Be blessed, be a blessing

* kudos to my colleague Susan with whom I discussed this on our way back from the school and who suggested that it might well be something to do with the link between the words ‘crouch’ and ‘crucifix’.

the shocking truth


Used by permission from http://www.sxc.hu/profile/bigevil600

I am not sure what this reveals about me, but there are times when I get an urge to say or do something really shocking. Not ‘end up in prison’ shocking, but something that is not the sort of thing you would normally expect from a Baptist Minister.

My sister is unhelpful in this as she is a source of very funny jokes – but most of them are unusable in a sermon. Yet there is a little part of me that thinks, “Go on!”

The internet is unhelpful in this because it is full of people who do unusual and outrageous things and there is a part of me that would love to post something unusual and outrageous online too.

I think that part of this is because I want to break down expectations, perceptions and prejudice about the clergy in particular and Christians in general. Many people get their ideas about me from a mixture of Revd Timms (Postman Pat), the Vicar of Dibley (but a male version) and Dot Cotton (EastEnders), with perhaps a sprinkling of the Archbishop of Canterbury or their local vicar as garnish. (Many people don’t have a clue about non-conformist churches – I had a call from someone recently who asked if our church was a ‘proper church’).

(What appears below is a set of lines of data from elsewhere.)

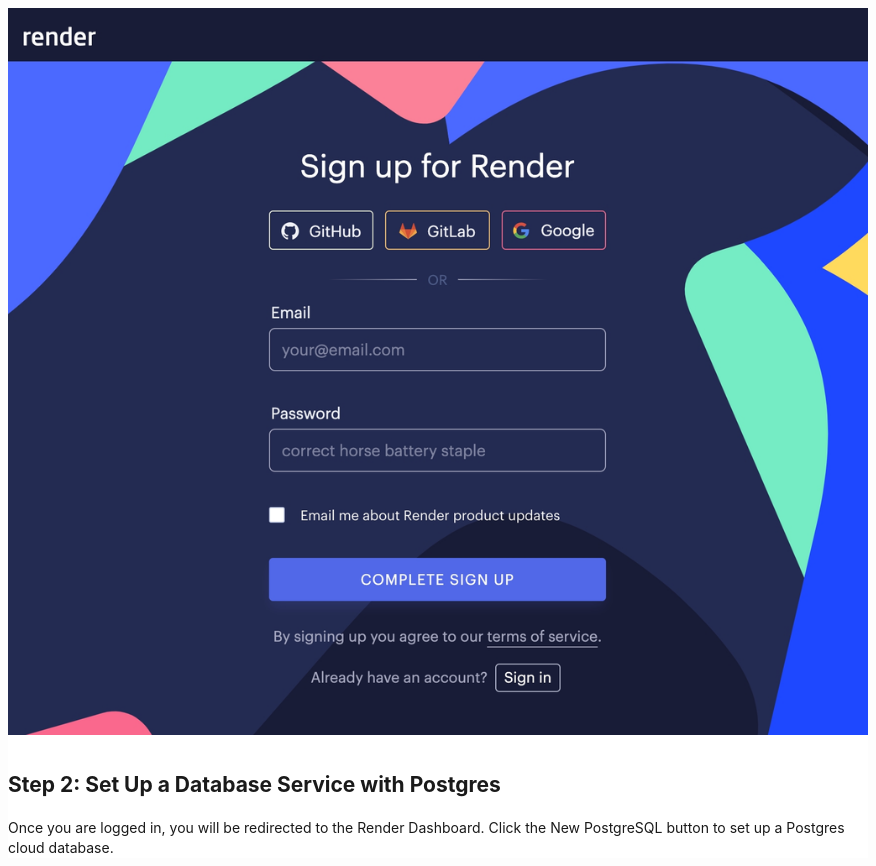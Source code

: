 ![img.png](img.png)

## Step 2: Set Up a Database Service with Postgres

Once you are logged in, you will be redirected to the Render Dashboard. Click the New PostgreSQL button to set up a Postgres cloud database.
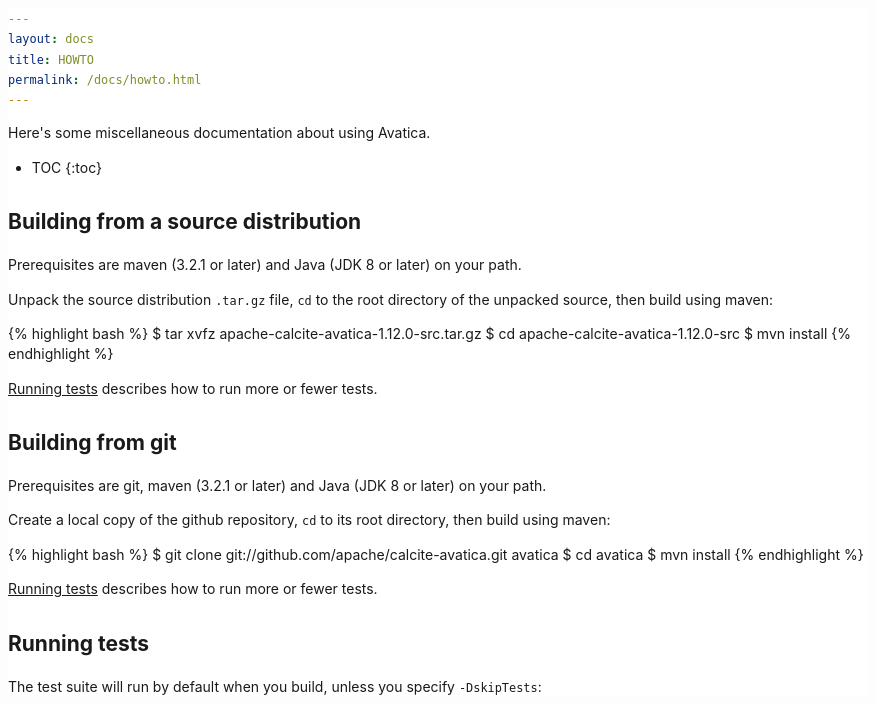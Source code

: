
 ```yaml
---
layout: docs
title: HOWTO
permalink: /docs/howto.html
---
```




Here's some miscellaneous documentation about using Avatica.

* TOC
{:toc}

## Building from a source distribution

Prerequisites are maven (3.2.1 or later)
and Java (JDK 8 or later) on your path.

Unpack the source distribution `.tar.gz` file,
`cd` to the root directory of the unpacked source,
then build using maven:

{% highlight bash %}
$ tar xvfz apache-calcite-avatica-1.12.0-src.tar.gz
$ cd apache-calcite-avatica-1.12.0-src
$ mvn install
{% endhighlight %}

[Running tests](#running-tests) describes how to run more or fewer
tests.

## Building from git

Prerequisites are git, maven (3.2.1 or later)
and Java (JDK 8 or later) on your path.

Create a local copy of the github repository,
`cd` to its root directory,
then build using maven:

{% highlight bash %}
$ git clone git://github.com/apache/calcite-avatica.git avatica
$ cd avatica
$ mvn install
{% endhighlight %}

[Running tests](#running-tests) describes how to run more or fewer
tests.

## Running tests

The test suite will run by default when you build, unless you specify
`-DskipTests`:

One of the things I relish is that I have a reputation for doing silly things in school assemblies – magic tricks, conversations with Stew the Rabbit (see ‘about me’), even putting a rubber glove on my head. The children seem to appreciate it and (I think) it makes the assemblies a bit more memorable.

I wonder if, however, I need to keep suppressing these urges to be shocking. It may be that this is simply me wanting to get some attention. It may be that this is me wanting to be unconventional as well as non-conformist. It is probably me wanting to be silly and amusing. It is definitely unnecessary.

I am in the middle of preparing a sermon at the moment from Luke 6, where Jesus preached on a plane. Sorry, plain. In the first part of that sermon he was saying things that looked a bit like the Beatitudes from the Sermon on the Mount (Matthew 5) but he went further. Not only did he pronounce blessings on the unlikely heroes, but he said ‘woe’ to those who were normally considered blessed.

Perhaps there’s a message for me: ‘Blessed are the insignificant, for God thinks they are really special. Woe to those who crave attention, your shallow self-promotion has achieved all its ever going to.’

Be blessed, be a blessing.

And now for a really outrageous joke…

A Bishop, an evangelist, and a Baptist Minister were in a row boat in the middle of a pond fishing. None of them had caught anything all morning.

Then the evangelist stands up and says he needs to go to the loo so he climbs out of the boat and walks on the water to shore. He comes back ten minutes later the same way.

Then the Baptist Minister decides he needs to go to the loo, too, so he climbs out of the boat and walks on the water to shore. He, too, comes back the same way ten minutes later.

The Bishop looks at both of them and decides that his faith is just as strong as his fishing buddies and that he can walk on water, too. He stands up and excuses himself. As he steps out, he makes a big splash down into the water.

The evangelist looks at the minister and says,”I suppose we should have told him where the rocks were.”

The Baptist Minister looked back at the evangelist. “What rocks?”

After what I have just been saying, you didn’t really think I was going to tell an outrageous joke, did you?